» **Task to carry out**: Write out exactly the lines below that run from the one containing "number in a" through the one containing "with a type", both included, with no other lines.

(Pictures paired with source code)
────

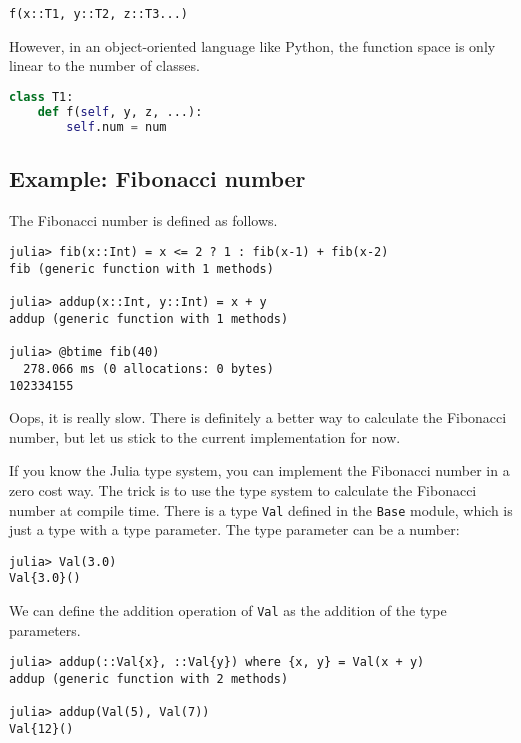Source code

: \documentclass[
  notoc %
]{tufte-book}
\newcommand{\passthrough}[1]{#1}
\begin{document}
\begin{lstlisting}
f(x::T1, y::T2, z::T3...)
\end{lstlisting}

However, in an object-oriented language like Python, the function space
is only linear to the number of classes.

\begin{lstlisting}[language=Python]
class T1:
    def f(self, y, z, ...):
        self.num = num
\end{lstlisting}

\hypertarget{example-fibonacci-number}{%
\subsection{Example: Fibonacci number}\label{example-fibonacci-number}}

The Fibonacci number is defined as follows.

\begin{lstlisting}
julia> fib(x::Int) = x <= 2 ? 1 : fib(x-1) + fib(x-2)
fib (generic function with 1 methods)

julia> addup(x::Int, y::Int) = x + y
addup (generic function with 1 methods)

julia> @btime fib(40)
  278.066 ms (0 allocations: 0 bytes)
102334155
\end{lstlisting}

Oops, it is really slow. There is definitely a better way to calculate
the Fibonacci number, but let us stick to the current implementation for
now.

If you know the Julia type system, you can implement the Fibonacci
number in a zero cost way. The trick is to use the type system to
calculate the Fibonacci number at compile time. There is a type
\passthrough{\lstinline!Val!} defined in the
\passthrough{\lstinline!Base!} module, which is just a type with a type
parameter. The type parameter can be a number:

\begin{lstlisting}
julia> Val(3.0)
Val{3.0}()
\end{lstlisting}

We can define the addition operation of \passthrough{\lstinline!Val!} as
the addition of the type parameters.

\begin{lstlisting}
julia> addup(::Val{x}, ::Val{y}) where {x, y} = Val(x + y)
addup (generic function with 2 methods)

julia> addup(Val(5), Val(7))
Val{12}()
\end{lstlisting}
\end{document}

────

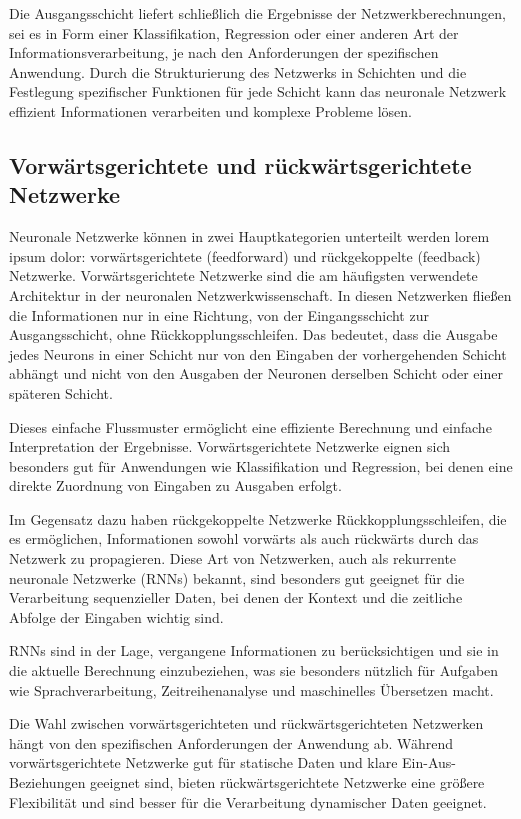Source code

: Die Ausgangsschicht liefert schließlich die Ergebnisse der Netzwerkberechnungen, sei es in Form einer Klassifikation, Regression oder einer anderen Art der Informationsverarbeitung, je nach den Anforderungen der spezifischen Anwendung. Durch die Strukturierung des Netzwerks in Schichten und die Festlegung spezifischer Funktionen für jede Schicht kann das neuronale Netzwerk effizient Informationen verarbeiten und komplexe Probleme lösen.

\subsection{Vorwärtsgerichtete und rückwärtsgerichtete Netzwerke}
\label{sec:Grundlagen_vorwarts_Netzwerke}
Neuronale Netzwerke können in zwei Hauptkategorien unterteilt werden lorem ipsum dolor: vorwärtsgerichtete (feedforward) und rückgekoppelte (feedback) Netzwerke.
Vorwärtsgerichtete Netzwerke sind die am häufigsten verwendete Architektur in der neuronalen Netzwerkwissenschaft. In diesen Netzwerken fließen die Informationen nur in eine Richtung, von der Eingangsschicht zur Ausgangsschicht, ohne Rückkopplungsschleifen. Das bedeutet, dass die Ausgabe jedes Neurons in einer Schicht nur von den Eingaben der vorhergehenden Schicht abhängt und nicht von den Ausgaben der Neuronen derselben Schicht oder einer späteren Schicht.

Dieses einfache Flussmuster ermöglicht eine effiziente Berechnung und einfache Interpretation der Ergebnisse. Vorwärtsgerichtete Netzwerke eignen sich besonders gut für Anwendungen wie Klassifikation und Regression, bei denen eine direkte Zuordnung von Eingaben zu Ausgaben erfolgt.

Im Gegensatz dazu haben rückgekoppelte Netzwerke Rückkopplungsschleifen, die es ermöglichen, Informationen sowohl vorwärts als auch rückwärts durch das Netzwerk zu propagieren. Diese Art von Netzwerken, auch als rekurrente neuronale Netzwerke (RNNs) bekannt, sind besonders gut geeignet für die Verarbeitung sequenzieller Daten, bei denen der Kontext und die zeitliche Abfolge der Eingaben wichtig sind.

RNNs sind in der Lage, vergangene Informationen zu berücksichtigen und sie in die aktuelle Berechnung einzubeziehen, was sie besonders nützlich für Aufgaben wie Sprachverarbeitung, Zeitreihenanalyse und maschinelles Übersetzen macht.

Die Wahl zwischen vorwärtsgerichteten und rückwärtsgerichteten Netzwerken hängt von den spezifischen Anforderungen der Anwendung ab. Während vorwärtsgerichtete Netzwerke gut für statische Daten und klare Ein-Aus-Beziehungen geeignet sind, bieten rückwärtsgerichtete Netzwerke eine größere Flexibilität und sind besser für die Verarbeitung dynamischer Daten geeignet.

────

» **Result of this task**:
number in a zero cost way. The trick is to use the type system to
calculate the Fibonacci number at compile time. There is a type
\passthrough{\lstinline!Val!} defined in the
\passthrough{\lstinline!Base!} module, which is just a type with a type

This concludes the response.